(Extracted data entries)
::::::::::

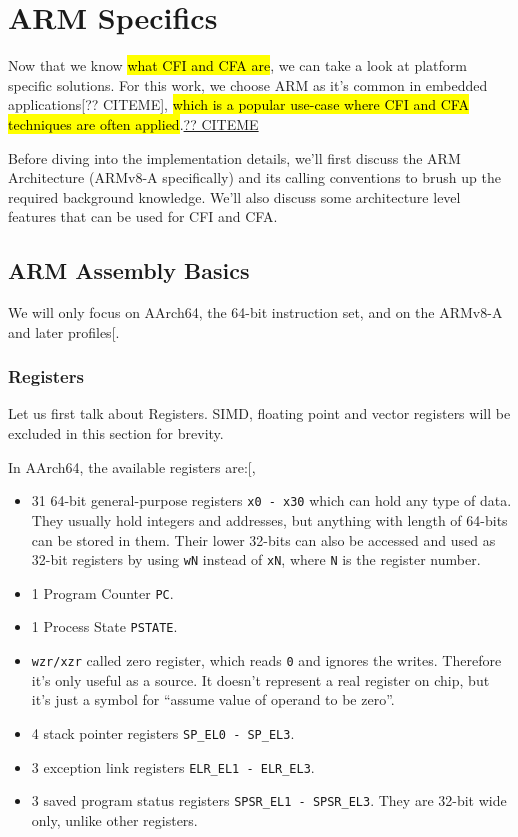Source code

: \documentclass[a4paper, nobind]{templates/ociamthesis}
\providecommand{\tightlist}{%
  \setlength{\itemsep}{0pt}\setlength{\parskip}{0pt}}
\begin{document}
\section{ARM Specifics}\label{arm-specifics}

Now that we know \hl{what CFI and CFA are}, we can take a look at platform specific solutions.
For this work, we choose ARM as it's common in embedded applications{[}?? CITEME{]},
\hl{which is a popular use-case where CFI and CFA techniques are often applied}.\href{}{?? CITEME}

Before diving into the implementation details, we'll first discuss the ARM Architecture
(ARMv8-A specifically) and its calling conventions to brush up the required background knowledge.
We'll also discuss some architecture level features that can be used for CFI and CFA.

\subsection{ARM Assembly Basics}\label{arm-assembly-basics}

We will only focus on AArch64, the 64-bit instruction set, and on the ARMv8-A and later profiles{[}\citeproc{ref-arm-arch-manual}{7}{]}.

\subsubsection{Registers}\label{registers}

Let us first talk about Registers.
SIMD, floating point and vector registers will be excluded in this section for brevity.

In AArch64, the available registers are:{[}, \citeproc{ref-arm-isa}{6}{]}

\begin{itemize}
\tightlist
\item
  31 64-bit general-purpose registers \texttt{x0\ -\ x30} which can hold any type of data.
  They usually hold integers and addresses, but anything with length of 64-bits
  can be stored in them. Their lower 32-bits can also be accessed and used as
  32-bit registers by using \texttt{wN} instead of \texttt{xN}, where \texttt{N} is the register number.
\item
  1 Program Counter \texttt{PC}.
\item
  1 Process State \texttt{PSTATE}.
\item
  \texttt{wzr/xzr} called zero register,
  which reads \texttt{0} and ignores the writes. Therefore it's only useful as a source.
  It doesn't represent a real register on chip,
  but it's just a symbol for ``assume value of operand to be zero''.
\item
  4 stack pointer registers \texttt{SP\_EL0\ -\ SP\_EL3}.
\item
  3 exception link registers \texttt{ELR\_EL1\ -\ ELR\_EL3}.
\item
  3 saved program status registers \texttt{SPSR\_EL1\ -\ SPSR\_EL3}. They are 32-bit wide only,
  unlike other registers.
\end{itemize}
\end{document}
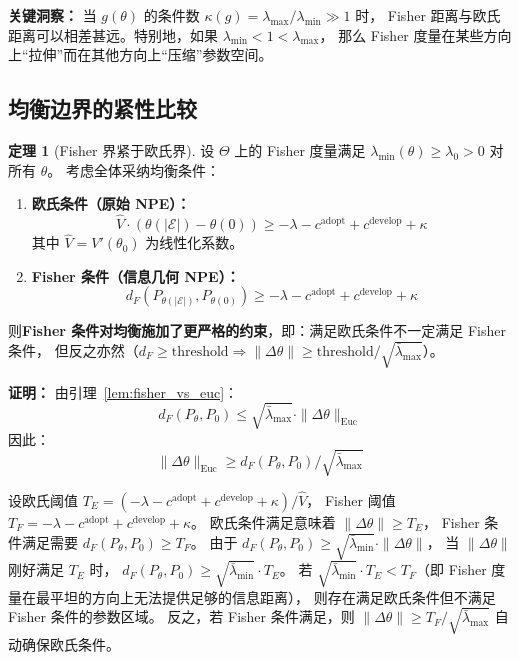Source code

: \documentclass[12pt,a4paper]{article}
\theoremstyle{definition}
\newtheorem{theorem}{定理}[section]
\theoremstyle{remark}
\newcommand{\Fisher}{g}
\begin{document}
\textbf{关键洞察：} 当 $\Fisher(\theta)$ 的条件数 $\kappa(\Fisher) = \lambda_{\max} / \lambda_{\min} \gg 1$ 时，
Fisher 距离与欧氏距离可以相差甚远。特别地，如果 $\lambda_{\min} < 1 < \lambda_{\max}$，
那么 Fisher 度量在某些方向上“拉伸”而在其他方向上“压缩”参数空间。

\subsection{均衡边界的紧性比较}

\begin{theorem}[Fisher 界紧于欧氏界]\label{thm:tighter_bound}
设 $\Theta$ 上的 Fisher 度量满足 $\lambda_{\min}(\theta) \geq \lambda_0 > 0$ 对所有 $\theta$。
考虑全体采纳均衡条件：

\begin{enumerate}[label=(\alph*)]
    \item \textbf{欧氏条件（原始 NPE）：}
    \begin{equation}
        \hat{V} \cdot (\theta(|\mathcal{E}|) - \theta(0)) \geq -\lambda - c^{\text{adopt}} + c^{\text{develop}} + \kappa \label{eq:euc_condition}
    \end{equation}
    其中 $\hat{V} = V'(\theta_0)$ 为线性化系数。

    \item \textbf{Fisher 条件（信息几何 NPE）：}
    \begin{equation}
        d_F(P_{\theta(|\mathcal{E}|)}, P_{\theta(0)}) \geq -\lambda - c^{\text{adopt}} + c^{\text{develop}} + \kappa \label{eq:fisher_condition}
    \end{equation}
\end{enumerate}

则\textbf{Fisher 条件对均衡施加了更严格的约束}，即：满足欧氏条件不一定满足 Fisher 条件，
但反之亦然（$d_F \geq \text{threshold} \Rightarrow \|\Delta\theta\| \geq \text{threshold}/\sqrt{\bar{\lambda}_{\max}}$）。

\textbf{证明：} 由引理~\ref{lem:fisher_vs_euc}：
\begin{equation}
    d_F(P_\theta, P_0) \leq \sqrt{\bar{\lambda}_{\max}} \cdot \|\Delta\theta\|_{\text{Euc}}
\end{equation}
因此：
\begin{equation}
    \|\Delta\theta\|_{\text{Euc}} \geq d_F(P_\theta, P_0) / \sqrt{\bar{\lambda}_{\max}}
\end{equation}

设欧氏阈值 $T_E = (-\lambda - c^{\text{adopt}} + c^{\text{develop}} + \kappa)/\hat{V}$，
Fisher 阈值 $T_F = -\lambda - c^{\text{adopt}} + c^{\text{develop}} + \kappa$。
欧氏条件满足意味着 $\|\Delta\theta\| \geq T_E$，
Fisher 条件满足需要 $d_F(P_\theta, P_0) \geq T_F$。
由于 $d_F(P_\theta, P_0) \geq \sqrt{\bar{\lambda}_{\min}} \cdot \|\Delta\theta\|$，
当 $\|\Delta\theta\|$ 刚好满足 $T_E$ 时，
$d_F(P_\theta, P_0) \geq \sqrt{\bar{\lambda}_{\min}} \cdot T_E$。
若 $\sqrt{\bar{\lambda}_{\min}} \cdot T_E < T_F$（即 Fisher 度量在最平坦的方向上无法提供足够的信息距离），
则存在满足欧氏条件但不满足 Fisher 条件的参数区域。
反之，若 Fisher 条件满足，则 $\|\Delta\theta\| \geq T_F / \sqrt{\bar{\lambda}_{\max}}$ 自动确保欧氏条件。


\end{theorem}
\end{document}
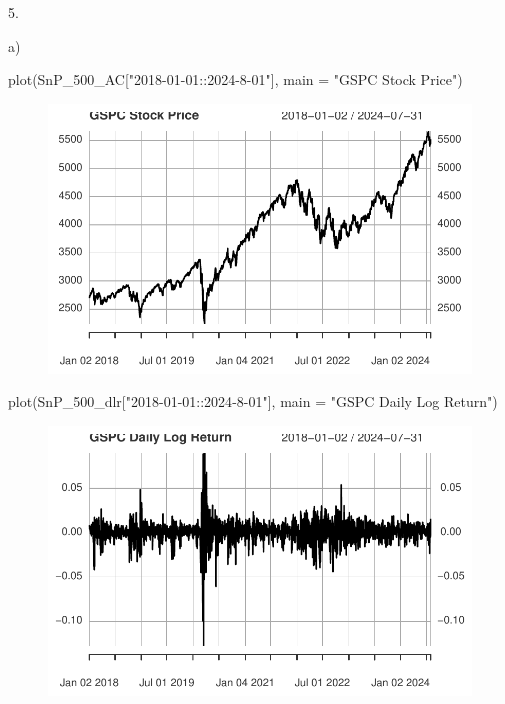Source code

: \documentclass[
  letterpaper,
  DIV=11,
  numbers=noendperiod]{scrartcl}
\newenvironment{Shaded}{\begin{snugshade}}{\end{snugshade}}
\newcommand{\AttributeTok}[1]{\textcolor[rgb]{0.40,0.45,0.13}{#1}}
\newcommand{\FunctionTok}[1]{\textcolor[rgb]{0.28,0.35,0.67}{#1}}
\newcommand{\NormalTok}[1]{\textcolor[rgb]{0.00,0.23,0.31}{#1}}
\newcommand{\StringTok}[1]{\textcolor[rgb]{0.13,0.47,0.30}{#1}}
\begin{document}
5.

a)

\begin{Shaded}
\begin{Highlighting}[]
\FunctionTok{plot}\NormalTok{(SnP\_500\_AC[}\StringTok{"2018{-}01{-}01::2024{-}8{-}01"}\NormalTok{], }\AttributeTok{main =} \StringTok{"GSPC Stock Price"}\NormalTok{)}
\end{Highlighting}
\end{Shaded}

\begin{figure}[H]

{\centering \includegraphics{homework_1_files/figure-pdf/unnamed-chunk-11-1.pdf}

}

\end{figure}

\begin{Shaded}
\begin{Highlighting}[]
\FunctionTok{plot}\NormalTok{(SnP\_500\_dlr[}\StringTok{"2018{-}01{-}01::2024{-}8{-}01"}\NormalTok{], }\AttributeTok{main =} \StringTok{"GSPC Daily Log Return"}\NormalTok{)}
\end{Highlighting}
\end{Shaded}

\begin{figure}[H]

{\centering \includegraphics{homework_1_files/figure-pdf/unnamed-chunk-11-2.pdf}

}

\end{figure}
\end{document}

::::::::::

TASK INSTRUCTIONS >> Could you reproduce every entry exactly, leaving out the pictures?

EXERCISE OUTPUT >>
Source code

: \documentclass[a4paper, nobind]{templates/ociamthesis}
\providecommand{\tightlist}{%
  \setlength{\itemsep}{0pt}\setlength{\parskip}{0pt}}
\begin{document}
\section{ARM Specifics}\label{arm-specifics}

Now that we know \hl{what CFI and CFA are}, we can take a look at platform specific solutions.
For this work, we choose ARM as it's common in embedded applications{[}?? CITEME{]},
\hl{which is a popular use-case where CFI and CFA techniques are often applied}.\href{}{?? CITEME}

Before diving into the implementation details, we'll first discuss the ARM Architecture
(ARMv8-A specifically) and its calling conventions to brush up the required background knowledge.
We'll also discuss some architecture level features that can be used for CFI and CFA.

\subsection{ARM Assembly Basics}\label{arm-assembly-basics}

We will only focus on AArch64, the 64-bit instruction set, and on the ARMv8-A and later profiles{[}\citeproc{ref-arm-arch-manual}{7}{]}.

\subsubsection{Registers}\label{registers}

Let us first talk about Registers.
SIMD, floating point and vector registers will be excluded in this section for brevity.

In AArch64, the available registers are:{[}, \citeproc{ref-arm-isa}{6}{]}

\begin{itemize}
\tightlist
\item
  31 64-bit general-purpose registers \texttt{x0\ -\ x30} which can hold any type of data.
  They usually hold integers and addresses, but anything with length of 64-bits
  can be stored in them. Their lower 32-bits can also be accessed and used as
  32-bit registers by using \texttt{wN} instead of \texttt{xN}, where \texttt{N} is the register number.
\item
  1 Program Counter \texttt{PC}.
\item
  1 Process State \texttt{PSTATE}.
\item
  \texttt{wzr/xzr} called zero register,
  which reads \texttt{0} and ignores the writes. Therefore it's only useful as a source.
  It doesn't represent a real register on chip,
  but it's just a symbol for ``assume value of operand to be zero''.
\item
  4 stack pointer registers \texttt{SP\_EL0\ -\ SP\_EL3}.
\item
  3 exception link registers \texttt{ELR\_EL1\ -\ ELR\_EL3}.
\item
  3 saved program status registers \texttt{SPSR\_EL1\ -\ SPSR\_EL3}. They are 32-bit wide only,
  unlike other registers.
\end{itemize}
\end{document}
Source code

: \documentclass[12pt,a4paper]{article}
\theoremstyle{definition}
\newtheorem{theorem}{定理}[section]
\theoremstyle{remark}
\newcommand{\Fisher}{g}
\begin{document}
\textbf{关键洞察：} 当 $\Fisher(\theta)$ 的条件数 $\kappa(\Fisher) = \lambda_{\max} / \lambda_{\min} \gg 1$ 时，
Fisher 距离与欧氏距离可以相差甚远。特别地，如果 $\lambda_{\min} < 1 < \lambda_{\max}$，
那么 Fisher 度量在某些方向上“拉伸”而在其他方向上“压缩”参数空间。

\subsection{均衡边界的紧性比较}

\begin{theorem}[Fisher 界紧于欧氏界]\label{thm:tighter_bound}
设 $\Theta$ 上的 Fisher 度量满足 $\lambda_{\min}(\theta) \geq \lambda_0 > 0$ 对所有 $\theta$。
考虑全体采纳均衡条件：

\begin{enumerate}[label=(\alph*)]
    \item \textbf{欧氏条件（原始 NPE）：}
    \begin{equation}
        \hat{V} \cdot (\theta(|\mathcal{E}|) - \theta(0)) \geq -\lambda - c^{\text{adopt}} + c^{\text{develop}} + \kappa \label{eq:euc_condition}
    \end{equation}
    其中 $\hat{V} = V'(\theta_0)$ 为线性化系数。

    \item \textbf{Fisher 条件（信息几何 NPE）：}
    \begin{equation}
        d_F(P_{\theta(|\mathcal{E}|)}, P_{\theta(0)}) \geq -\lambda - c^{\text{adopt}} + c^{\text{develop}} + \kappa \label{eq:fisher_condition}
    \end{equation}
\end{enumerate}

则\textbf{Fisher 条件对均衡施加了更严格的约束}，即：满足欧氏条件不一定满足 Fisher 条件，
但反之亦然（$d_F \geq \text{threshold} \Rightarrow \|\Delta\theta\| \geq \text{threshold}/\sqrt{\bar{\lambda}_{\max}}$）。

\textbf{证明：} 由引理~\ref{lem:fisher_vs_euc}：
\begin{equation}
    d_F(P_\theta, P_0) \leq \sqrt{\bar{\lambda}_{\max}} \cdot \|\Delta\theta\|_{\text{Euc}}
\end{equation}
因此：
\begin{equation}
    \|\Delta\theta\|_{\text{Euc}} \geq d_F(P_\theta, P_0) / \sqrt{\bar{\lambda}_{\max}}
\end{equation}

设欧氏阈值 $T_E = (-\lambda - c^{\text{adopt}} + c^{\text{develop}} + \kappa)/\hat{V}$，
Fisher 阈值 $T_F = -\lambda - c^{\text{adopt}} + c^{\text{develop}} + \kappa$。
欧氏条件满足意味着 $\|\Delta\theta\| \geq T_E$，
Fisher 条件满足需要 $d_F(P_\theta, P_0) \geq T_F$。
由于 $d_F(P_\theta, P_0) \geq \sqrt{\bar{\lambda}_{\min}} \cdot \|\Delta\theta\|$，
当 $\|\Delta\theta\|$ 刚好满足 $T_E$ 时，
$d_F(P_\theta, P_0) \geq \sqrt{\bar{\lambda}_{\min}} \cdot T_E$。
若 $\sqrt{\bar{\lambda}_{\min}} \cdot T_E < T_F$（即 Fisher 度量在最平坦的方向上无法提供足够的信息距离），
则存在满足欧氏条件但不满足 Fisher 条件的参数区域。
反之，若 Fisher 条件满足，则 $\|\Delta\theta\| \geq T_F / \sqrt{\bar{\lambda}_{\max}}$ 自动确保欧氏条件。


\end{theorem}
\end{document}
Source code

: \documentclass[
  letterpaper,
  DIV=11,
  numbers=noendperiod]{scrartcl}
\newenvironment{Shaded}{\begin{snugshade}}{\end{snugshade}}
\newcommand{\AttributeTok}[1]{\textcolor[rgb]{0.40,0.45,0.13}{#1}}
\newcommand{\FunctionTok}[1]{\textcolor[rgb]{0.28,0.35,0.67}{#1}}
\newcommand{\NormalTok}[1]{\textcolor[rgb]{0.00,0.23,0.31}{#1}}
\newcommand{\StringTok}[1]{\textcolor[rgb]{0.13,0.47,0.30}{#1}}
\begin{document}
5.

a)

\begin{Shaded}
\begin{Highlighting}[]
\FunctionTok{plot}\NormalTok{(SnP\_500\_AC[}\StringTok{"2018{-}01{-}01::2024{-}8{-}01"}\NormalTok{], }\AttributeTok{main =} \StringTok{"GSPC Stock Price"}\NormalTok{)}
\end{Highlighting}
\end{Shaded}

\begin{figure}[H]

{\centering \includegraphics{homework_1_files/figure-pdf/unnamed-chunk-11-1.pdf}

}

\end{figure}

\begin{Shaded}
\begin{Highlighting}[]
\FunctionTok{plot}\NormalTok{(SnP\_500\_dlr[}\StringTok{"2018{-}01{-}01::2024{-}8{-}01"}\NormalTok{], }\AttributeTok{main =} \StringTok{"GSPC Daily Log Return"}\NormalTok{)}
\end{Highlighting}
\end{Shaded}

\begin{figure}[H]

{\centering \includegraphics{homework_1_files/figure-pdf/unnamed-chunk-11-2.pdf}

}

\end{figure}
\end{document}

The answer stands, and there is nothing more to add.